Characteristics of Laboratory Confirmed Ethylene Glycol and Methanol Exposures Reported to a Regional Poison Control Center.

INTRODUCTION: Ethylene glycol (EG) and methanol (MET) exposures are rare but can cause significant morbidity and mortality. Though frequently treated similarly, EG and MET exposures have characteristics that are not well differentiated in the literature. We sought to describe the clinical characteristics of EG and MET exposures, confirmed with quantitative serum levels.
METHODS: An IRB-approved retrospective review of the University of Kansas Health System Poison Control Center database from July 2005 to July 2015 identified all EG/MET exposures evaluated at a health care facility. Initial measurements were EG/MET levels, serum pH, serum creatinine, anion gap, serum ethanol level, max anion gap, max osmolar gap, therapy performed (hemodialysis, fomepizole, ethanol) and death.
RESULTS: The search identified 75 cases, with 59 cases having only detectable EG levels and 15 cases having only detectable MET levels. The average EG level was 126 mg/dL (range 5 - 834).
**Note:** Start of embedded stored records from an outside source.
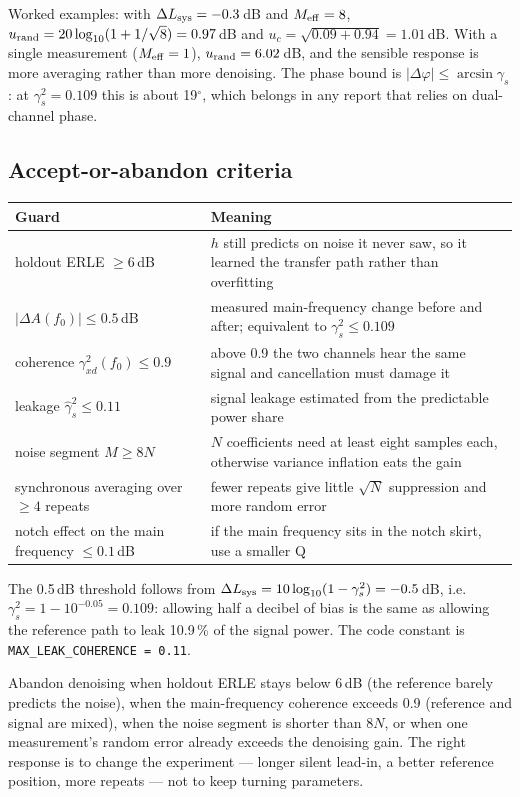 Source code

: \documentclass[UTF8,a4paper,12pt]{ctexart}
\begin{document}
Worked examples: with $\Delta L_{\rm sys}=-0.3$\,dB and $M_{\rm eff}=8$, $u_{\rm rand}=20\log_{10}(1+1/\sqrt8)=0.97$\,dB and $u_c=\sqrt{0.09+0.94}=1.01$\,dB. With a single measurement ($M_{\rm eff}=1$), $u_{\rm rand}=6.02$\,dB, and the sensible response is more averaging rather than more denoising. The phase bound is $|\Delta\varphi|\le\arcsin\gamma_s$: at $\gamma_s^2=0.109$ this is about 19$^\circ$, which belongs in any report that relies on dual-channel phase.

\subsection{Accept-or-abandon criteria}

\noindent\begin{longtable}{@{}p{}p{}@{}}
\toprule
Guard & Meaning \\
\midrule
\endhead
holdout ERLE $\ge 6$\,dB & $h$ still predicts on noise it never saw, so it learned the transfer path rather than overfitting \\
$|\Delta A(f_0)|\le 0.5$\,dB & measured main-frequency change before and after; equivalent to $\gamma_s^2\le 0.109$ \\
coherence $\gamma^2_{xd}(f_0)\le 0.9$ & above 0.9 the two channels hear the same signal and cancellation must damage it \\
leakage $\hat\gamma_s^2\le 0.11$ & signal leakage estimated from the predictable power share \\
noise segment $M\ge 8N$ & $N$ coefficients need at least eight samples each, otherwise variance inflation eats the gain \\
synchronous averaging over $\ge 4$ repeats & fewer repeats give little $\sqrt N$ suppression and more random error \\
notch effect on the main frequency $\le 0.1$\,dB & if the main frequency sits in the notch skirt, use a smaller Q \\
\bottomrule
\end{longtable}

The 0.5\,dB threshold follows from $\Delta L_{\rm sys}=10\log_{10}(1-\gamma_s^2)=-0.5$\,dB, i.e. $\gamma_s^2=1-10^{-0.05}=0.109$: allowing half a decibel of bias is the same as allowing the reference path to leak 10.9\,\% of the signal power. The code constant is \texttt{MAX\_LEAK\_COHERENCE = 0.11}.

Abandon denoising when holdout ERLE stays below 6\,dB (the reference barely predicts the noise), when the main-frequency coherence exceeds 0.9 (reference and signal are mixed), when the noise segment is shorter than $8N$, or when one measurement's random error already exceeds the denoising gain. The right response is to change the experiment --- longer silent lead-in, a better reference position, more repeats --- not to keep turning parameters.
\end{document}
The average detectable methanol level was 78 mg/dL (range 5 - 396). The average maximum anion gap of the EG positive group was 20 mEq/L (range 8 - 35). The average maximum anion gap of the MET positive group was 14 mEq/L (range 6 - 34). One death was reported in the EG positive group, with an initial level of 266 mg/dL.
CONCLUSIONS: In this study of EG/MET exposures, EG exposures were more common than MET exposures, but they had similar demographics, laboratory findings, and interventions. Continued studies are warranted to characterize these uncommon exposures further.

INTRODUCTION

Ethylene glycol (EG) and methanol (MET) are toxic alcohols that consistently account for intentional and unintentional poisonings in many countries across the world.1 Ethylene glycol is found in many household agents such as antifreeze and deicing solution. It is a colorless, odorless, and sweet tasting liquid. Methanol is found in household and industrial agents such as windshield washer fluid. Both toxic alcohols have been reported in cases of accidental ingestion, as well as suicide. Patients that overdose on EG or MET accumulate toxic levels of glycolic acid and formate, respectively due to metabolism of the parent compound.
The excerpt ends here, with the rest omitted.